Wenn, wie in Abbildung 2 zu sehen ist, sich die Zahlen von weiblichen und männlichen Studenten vom Wintersemester 1932/33 zum Sommersemester 1933 annähern, ist dies vor allem auf den Rückgang an männlichen Studenten zurückzuführen. So halbierte sich deren Anzahl fast von 61 auf 34, während es bei den weiblichen Studentinnen lediglich drei mehr wurden (von 25 auf 28). Auffällig ist auch, dass die Anzahl der weiblichen Studentinnen drastischer abnimmt als die der männlichen und sich auch nach dem Einbruch im Sommersemester 1934 nicht erholt (von 12 auf 13). Für diesen Rückgang an Studentinnen gibt es zahlreiche mögliche Gründe. Zum einen beinhaltete die Begrenzung der Erteilungen der Hochschulreife die Klausel, dass von eben diesen nicht mehr als zehn Prozent an Frauen vergeben werden dürfen. [7] Jedoch auch als diese Klausel zusammen mit der generellen Beschränkung von Hochschulzugangsberechtigungen wieder aufgehoben wurde, nahm die Anzahl an Studentinnen dennoch weiterhin drastisch ab. Zum einen ist dafür das grundsätzliche Frauenbild in der nationalsozialistischen Ideologie verantwortlich. So hatte eine Frau in erster Linie Mutter zu sein, wie auch Gauleiter und SA-Gruppenführer Jakob Sprenger mit den Worten: „ein Kind dem Führer“[8] als Zulassungsvoraussetzung betonte, als er in Frankfurt am Main einen Vortrag vor Studentinnen der Universität hielt. Ein weiterer, besonders im Zusammenhang mit der Altgermanistik interessanter Einflussfaktor ist der, dass Lehrerinnen an Instituten höherer Bildung massiv diskriminiert wurden. Dies hatte Entlassungen, Versetzungen und vorzeitige Pensionierungen zur Folge. [9] Die Tatsache, dass die Zahl der weiblichen Studentinnen in der Zeit nach 1933 vor allem an der philosophischen Fakultät verhältnismäßig hoch zu sein schien, da man ein kultur- oder geisteswissenschaftliches Studium eher als allgemein-, weniger als berufsausbildend ansah, verdeutlicht, wie niedrig die Zahlen an anderen Fakultäten gewesen sein müssen. [10]

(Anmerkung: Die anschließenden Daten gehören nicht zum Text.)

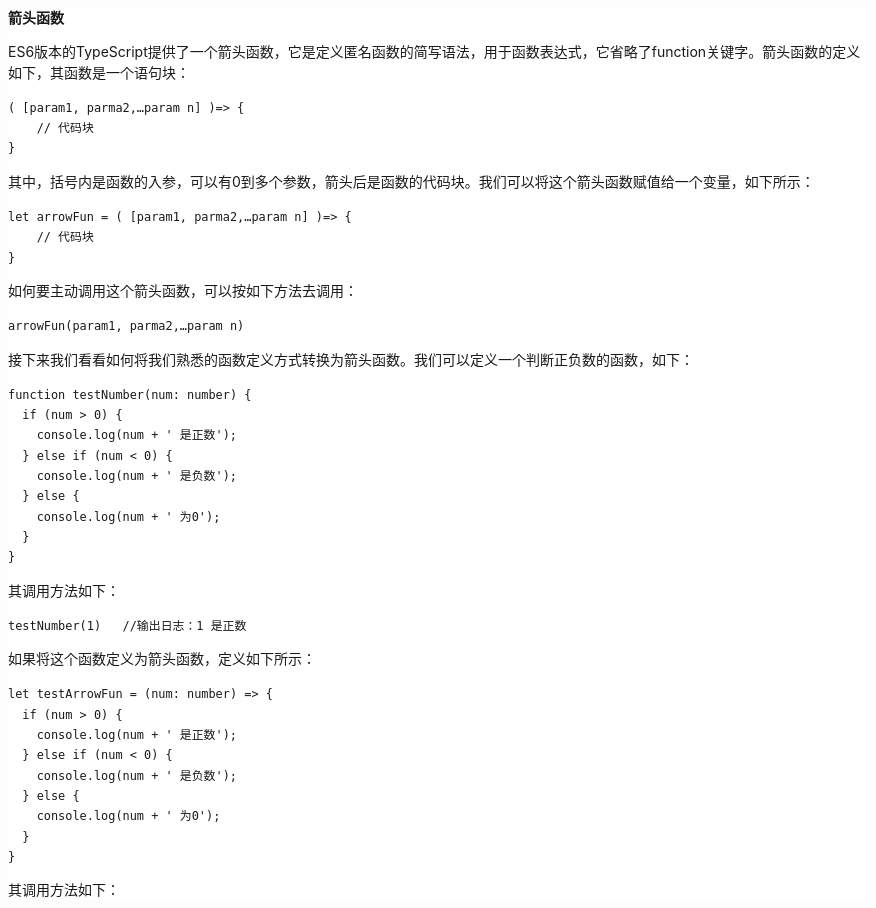 **箭头函数**

ES6版本的TypeScript提供了一个箭头函数，它是定义匿名函数的简写语法，用于函数表达式，它省略了function关键字。箭头函数的定义如下，其函数是一个语句块：

```tsx
( [param1, parma2,…param n] )=> {
    // 代码块
}
```

其中，括号内是函数的入参，可以有0到多个参数，箭头后是函数的代码块。我们可以将这个箭头函数赋值给一个变量，如下所示：

```tsx
let arrowFun = ( [param1, parma2,…param n] )=> {
    // 代码块
}
```

如何要主动调用这个箭头函数，可以按如下方法去调用：

```tsx
arrowFun(param1, parma2,…param n)
```

接下来我们看看如何将我们熟悉的函数定义方式转换为箭头函数。我们可以定义一个判断正负数的函数，如下：

```tsx
function testNumber(num: number) {
  if (num > 0) {
    console.log(num + ' 是正数');
  } else if (num < 0) {
    console.log(num + ' 是负数');
  } else {
    console.log(num + ' 为0');
  }
}
```

其调用方法如下：

```tsx
testNumber(1)   //输出日志：1 是正数
```

如果将这个函数定义为箭头函数，定义如下所示：

```tsx
let testArrowFun = (num: number) => {
  if (num > 0) {
    console.log(num + ' 是正数');
  } else if (num < 0) {
    console.log(num + ' 是负数');
  } else {
    console.log(num + ' 为0');
  }
}
```

其调用方法如下：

Zusammenfassend lässt sich sagen, dass sich die Zahl der Studentinnen und Studenten an der philosophischen Fakultät der Goethe-Universität in Frankfurt am Main seit dem Zeitpunkt der ,Machtergreifung‘ Ende des Wintersemesters 1932/33 innerhalb von drei Jahren halbiert hat. Während sich die Anzahl der Studentinnen um 70 Prozent verringerte, ging die Zahl der männlichen Studenten um 54 Prozent zurück. Verursacht wurde dies durch bildungspolitische Entscheidungen, aber auch durch zunehmende Diskriminierung sowie Änderungen in der Geisteshaltung vieler Abiturientinnen und Abiturienten. Um nach dem quantitativen Einblick auch etwas über tatsächliche Studentinnen und Studenten der Altgermanistik aussagen zu können, werden im Folgenden exemplarisch einige Personen vorgestellt.


[1] Vgl. Michael Grüttner, Studenten im Dritten Reich (Sammlung Schöningh zur Geschichte und Gegenwart). Paderborn [u.a.] 1995.

[2] Ebd.

[3] Vgl. Michael Maaser, Die Frankfurter Studenten im „Dritten Reich“. In: Jörn Kobes und Jan-Otmar Hesse (Hgg.), Frankfurter Wissenschaftler zwischen 1933 und 1945 (Schriftenreihe des Frankfurter Universitätsachrivs, Band I). Göttingen 2008, S. 235-251.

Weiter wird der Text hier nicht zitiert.